Si vous vous baladez dans le 11ème arrondissement de Paris, disons rue de la Forge Royale, vous serez peut-être étonnés d’apercevoir dans la vitrine du 12 des personnes endormies, mais alors endormies comme on aimerait dormir, d’un profond sommeil. On s’arrête, on s’intrigue, tiens! Mais que s’est-il passé? Y a-t-il une fée qui a endormi tout le monde pour cent ans, comme dans « La belle au bois dormant »? Encore une histoire de princesse et de quenouille!? Eh non, il s’agit d’une exposition de Levalet (jusqu’au 9 mars 2013), ce très joli artiste qui fait s’endormir ses modèles sur les murs de Paris. Ses personnages se calent parfaitement bien dans les recoins de la galerie, l’un assis sur l’étagère, l’autre s’appuyant dans un coin de mur… Et il est amusant de regarder les mille et unes positions qu’invente Levalet à ses dormeurs, utilisant le sommeil non comme endormissement de l’individualité des personnages, mais comme rêve heureux réinventé par chacun. Il faut aussi l’imaginer in situ, dans la vraie rue, là où de vraies personnes sont obligées de dormir dans le froid ou la chaleur et bien souvent dans l’indifférence. Il est peut-être possible de passer devant un homme endormi sur un banc sans le voir, mais il est impossible de rater une des œuvres de Levalet, parce que c’est drôle et mignon; ainsi, en interpellant le passant et peut-être malgré lui, Levalet parle à demi-mots d’une poésie de la rue qui la fait exister et qui la sort du quotidien. Alors, on la re-regarde, et on les voit, les vrais dormeurs. Sans être politique, cet artiste met en évidence l’existence de la rue comme support esthétique et comme espace de vie. Il séduit le passant en faisant d’un trajet quotidien un spectacle, ou d’une balade dominicale une farce burlesque. Une farce oui, puisque ses œuvres hormis les dormeurs montrent des personnages maladroits, qui tombent par terre, qui se boxent, qui se mettent KO, qui papotent, qui se prennent la tête, tout un petit monde charmant et presque un peu rétro, façon Charlie Chaplin.

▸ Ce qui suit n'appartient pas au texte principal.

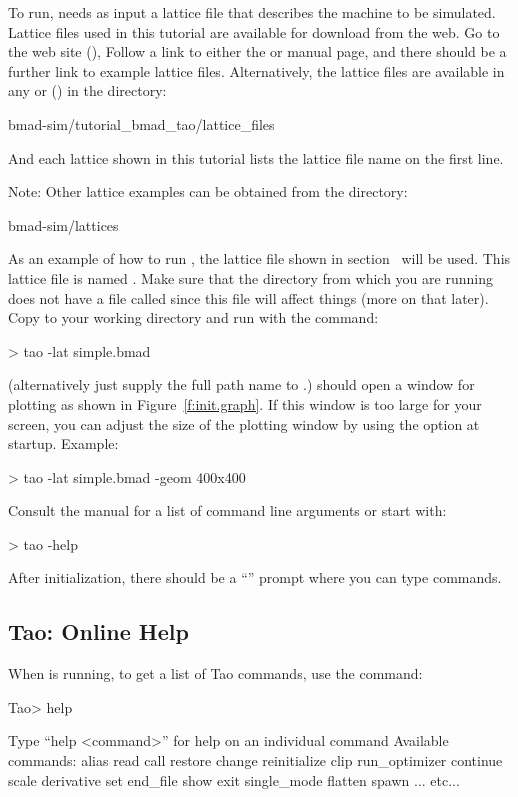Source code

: \documentclass{hitec}     %
\begin{document}
To run, \tao needs as input a \bmad lattice file that describes the machine to be simulated.
Lattice files used in this tutorial are available for download from the web. Go to the \bmad web
site (), Follow a link to either the \bmad or \tao manual page, and there should
be a further link to example lattice files. Alternatively, the lattice files are available in any
 or  () in the directory:
\begin{code}
bmad-sim/tutorial_bmad_tao/lattice_files
\end{code}
And each lattice shown in this tutorial lists the lattice file name on the first line.

Note: Other lattice examples can be obtained from the directory:
\begin{code}
bmad-sim/lattices
\end{code}

As an example of how to run \tao, the lattice file shown in section~ will be
used. This lattice file is named .  Make sure that the directory from which you are
running \tao does not have a file called  since this file will affect things (more on
that later). Copy  to your working directory and run \tao with the command:
\begin{code}
> tao -lat simple.bmad
\end{code}
(alternatively just supply the full path name to .)  \tao should open a window for
plotting as shown in Figure~\ref{f:init.graph}. If this window is too large for your screen, you can
adjust the size of the plotting window by using the  option at startup. Example:
\begin{code}
> tao -lat simple.bmad -geom 400x400
\end{code}
Consult the \tao manual for a list of command line arguments or start \tao with:
\begin{code}
> tao -help
\end{code}

After initialization, there should be a ``'' prompt where you can type \tao commands.

\subsection{Tao: Online Help}

When \tao is running, to get a list of Tao commands, use the  command:
\begin{code}
Tao> help

Type ``help <command>'' for help on an individual command
Available commands:
  alias                             read
  call                              restore
  change                            reinitialize
  clip                              run_optimizer
  continue                          scale
  derivative                        set
  end_file                          show
  exit                              single_mode
  flatten                           spawn
... etc...
\end{code}
\end{document}
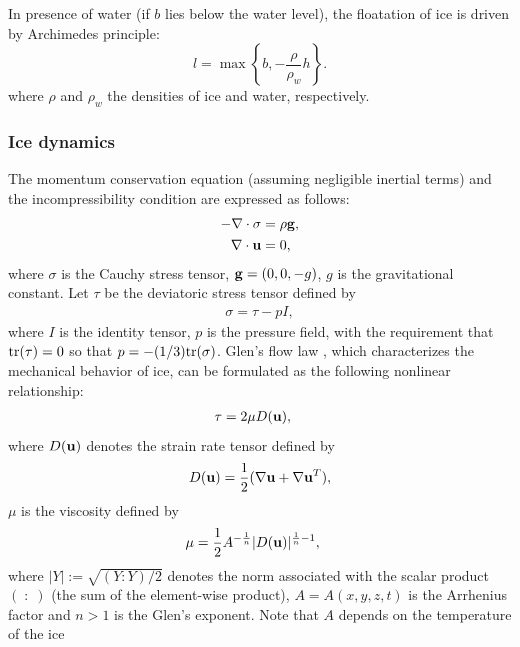 \documentclass[10pt,twocolumn]{article}
\begin{document}
In presence of water (if $b$ lies below the water level), 
the floatation of ice is driven by Archimedes principle:
\begin{equation}
l = \max \left\{ b , - \frac{\rho}{\rho_{w}} h \right\}.
\label{floatation}
\end{equation}
where $\rho$ and $\rho_{w}$ the densities of ice and water, respectively. 
 
\subsubsection{Ice dynamics}
\label{phys_ice_dynamics}
 
The momentum conservation equation (assuming negligible inertial terms) and the 
incompressibility condition are expressed as follows:
\begin{align}
- \nabla \cdot \sigma  & =  \rho  {\bf g},  \label{eq_conservation}  \\
\nabla \cdot {\bf u}  & = 0,                   \label{eq_incomp} 
\end{align}  
where $\sigma$ is the Cauchy stress tensor, ${\bf g}= (0,0,-g)$, $g$ is the gravitational constant.
Let $\tau$ be the deviatoric stress tensor defined by 
\begin{align}
\sigma = \tau  -  p I , \label{eq_dev}  
\end{align}  
where $I$ is the identity tensor, $p$ is the pressure field, 
with the requirement that ${\rm tr} (\tau) = 0 $ so that 
$p = -(1/3) {\rm tr} (\sigma)$. Glen's flow law \citep{Glen1953}, 
which characterizes the mechanical behavior of ice, can be formulated 
as the following nonlinear relationship:
\begin{align} 
\tau & = 2 \mu {D} ({\bf u}), \label{eq_tau} 
\end{align}  
where ${D} ({\bf u})$ denotes the strain rate tensor defined by 
\begin{align} 
{D} ({\bf u}) = \frac12 ( \nabla {\bf u} +  \nabla {\bf u}^T ),
\label{def_varepsilon}  
\end{align} 
$\mu$ is the viscosity defined by 
\begin{align}  
\mu & = \frac12  A^{-\frac{1}{n}} | D ({\bf u}) |^{\frac{1}{n}-1},
\label{eq_mu}  
\end{align} 
where $ |Y|  := \sqrt{(Y : Y) / 2 }$ denotes the norm associated with the scalar product 
$(\; : \;)$ (the sum of the element-wise product), $A=A(x,y,z,t)$ is the Arrhenius factor 
and $n>1$ is the Glen's exponent.
Note that $A$ depends on the temperature of the ice \citep{Paterson1994}
\end{document}
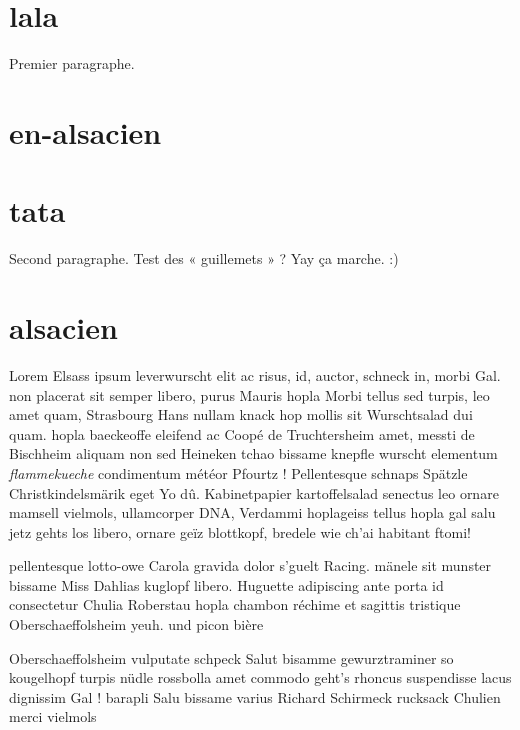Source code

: \section{lala}
Premier paragraphe.

\section{en-alsacien}

\section{tata}
Second paragraphe. Test des « guillemets » ? Yay ça marche. :)

\section{alsacien}
Lorem Elsass ipsum leverwurscht elit ac risus, id, auctor, schneck in, morbi Gal. non placerat sit semper libero, purus Mauris hopla Morbi tellus sed turpis, leo amet quam, Strasbourg Hans nullam knack hop mollis sit Wurschtsalad dui quam. hopla baeckeoffe eleifend ac Coopé de Truchtersheim amet, messti de Bischheim aliquam non sed Heineken tchao bissame knepfle wurscht elementum \textit{flammekueche} condimentum météor Pfourtz ! Pellentesque schnaps Spätzle Christkindelsmärik eget Yo dû. Kabinetpapier kartoffelsalad senectus leo ornare mamsell vielmols, ullamcorper DNA, Verdammi hoplageiss tellus hopla gal salu jetz gehts los libero, ornare geïz blottkopf, bredele wie ch'ai habitant ftomi!

\bnw
\item pellentesque lotto-owe Carola gravida dolor s'guelt Racing. mänele sit munster bissame Miss Dahlias kuglopf libero. Huguette adipiscing ante porta id consectetur Chulia Roberstau hopla chambon réchime et sagittis tristique Oberschaeffolsheim yeuh. und picon bière 
\item Oberschaeffolsheim vulputate schpeck Salut bisamme gewurztraminer so kougelhopf turpis nüdle rossbolla amet commodo geht's rhoncus suspendisse lacus dignissim Gal ! barapli Salu bissame varius Richard Schirmeck rucksack Chulien merci vielmols 
\enw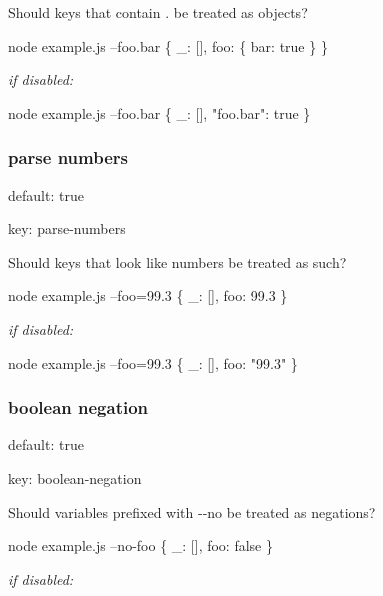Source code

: Should keys that contain {\ttfamily .} be treated as objects?


\begin{DoxyCode}
node example.js --foo.bar
\{ \_: [], foo: \{ bar: true \} \}
\end{DoxyCode}


{\itshape if disabled\+:}


\begin{DoxyCode}
node example.js --foo.bar
\{ \_: [], "foo.bar": true \}
\end{DoxyCode}


\subsubsection*{parse numbers}


\begin{DoxyItemize}
\item default\+: {\ttfamily true}
\item key\+: {\ttfamily parse-\/numbers}
\end{DoxyItemize}

Should keys that look like numbers be treated as such?


\begin{DoxyCode}
node example.js --foo=99.3
\{ \_: [], foo: 99.3 \}
\end{DoxyCode}


{\itshape if disabled\+:}


\begin{DoxyCode}
node example.js --foo=99.3
\{ \_: [], foo: "99.3" \}
\end{DoxyCode}


\subsubsection*{boolean negation}


\begin{DoxyItemize}
\item default\+: {\ttfamily true}
\item key\+: {\ttfamily boolean-\/negation}
\end{DoxyItemize}

Should variables prefixed with {\ttfamily -\/-\/no} be treated as negations?


\begin{DoxyCode}
node example.js --no-foo
\{ \_: [], foo: false \}
\end{DoxyCode}


{\itshape if disabled\+:}


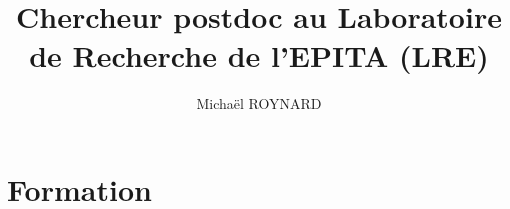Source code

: \documentclass[11pt,a4paper,sans]{article} %
\author{Michaël ROYNARD}
\title{Chercheur postdoc au Laboratoire de Recherche de l'EPITA (LRE)}
\begin{document}
\maketitle %


\section{Formation}

\end{document}
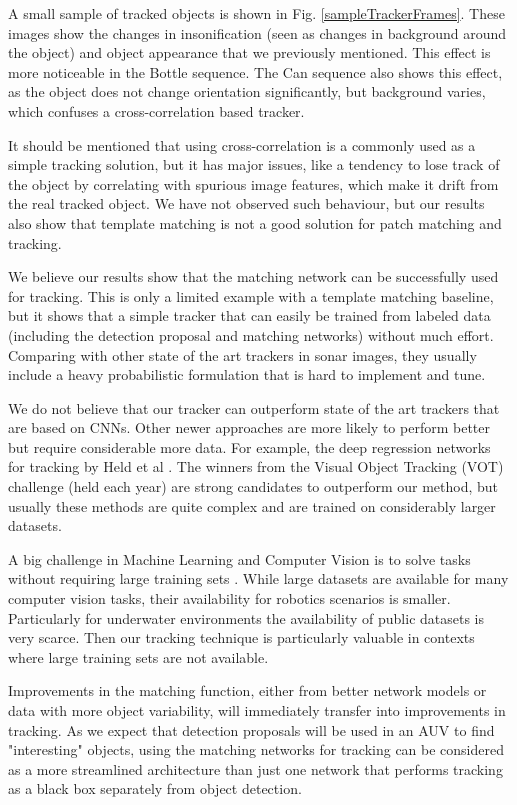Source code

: A small sample of tracked objects is shown in  Fig. \ref{sampleTrackerFrames}. These images show the changes in insonification (seen as changes in background around the object) and object appearance that we previously mentioned. This effect is more noticeable in the Bottle sequence. The Can sequence also shows this effect, as the object does not change orientation significantly, but background varies, which confuses a cross-correlation based tracker.

It should be mentioned that using cross-correlation is a commonly used as a simple tracking solution, but it has major issues, like a tendency to lose track of the object by correlating with spurious image features, which make it drift from the real tracked object. We have not observed such behaviour, but our results also show that template matching is not a good solution for patch matching and tracking.

We believe our results show that the matching network can be successfully used for tracking. This is only a limited example with a template matching baseline, but it shows that a simple tracker that can easily be trained from labeled data (including the detection proposal and matching networks) without much effort. Comparing with other state of the art trackers in sonar images, they usually include a heavy probabilistic formulation that is hard to implement and tune.

We do not believe that our tracker can outperform state of the art trackers that are based on CNNs. Other newer approaches are more likely to perform better but require considerable more data. For example, the deep regression networks for tracking by Held et al \cite{held2016learning} . The winners from the Visual Object Tracking (VOT) challenge (held each year) are strong candidates to outperform our method, but usually these methods are quite complex and are trained on considerably larger datasets.

A big challenge in Machine Learning and Computer Vision is to solve tasks without requiring large training sets \cite{sun2017revisiting}. While large datasets are available for many computer vision tasks, their availability for robotics scenarios is smaller. Particularly for underwater environments the availability of public datasets is very scarce. Then our tracking technique is particularly valuable in contexts where large training sets are not available.

Improvements in the matching function, either from better network models or data with more object variability, will immediately transfer into improvements in tracking. As we expect that detection proposals will be used in an AUV to find "interesting" objects, using the matching networks for tracking can be considered as a more streamlined architecture than just one network that performs tracking as a black box separately from object detection.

© Levalet au Cabinet d’amateur, 2013
© Levalet, Dormeurs
© Levalet, Dormeurs
© Levalet, Eternel combat
© Levalet, La file
© Levalet, La fuite
© Levalet, La fuite
© Levalet, La pianiste
© Levalet, Le guichet
© Levalet, Le guichet
© Levalet, Le seuil
Levalet repère un endroit, le mesure, puis imagine un personnage et l’adapte aux dimensions de l’architecture: en s’adaptant aux bosses et aux détours des murs, il fait l’amour à la rue et lui crie « je t’aime », car il la prend dans ses bras avec tous ses défauts et ses failles. Il étend la réalité au burlesque et à l’intriguant, il nous interpelle et nous chuchote des calembours; on aurait presque envie d’être un passe-muraille comme le personnage de Marcel Aymé pour rejoindre ce petit monde et entrer dans leur danse.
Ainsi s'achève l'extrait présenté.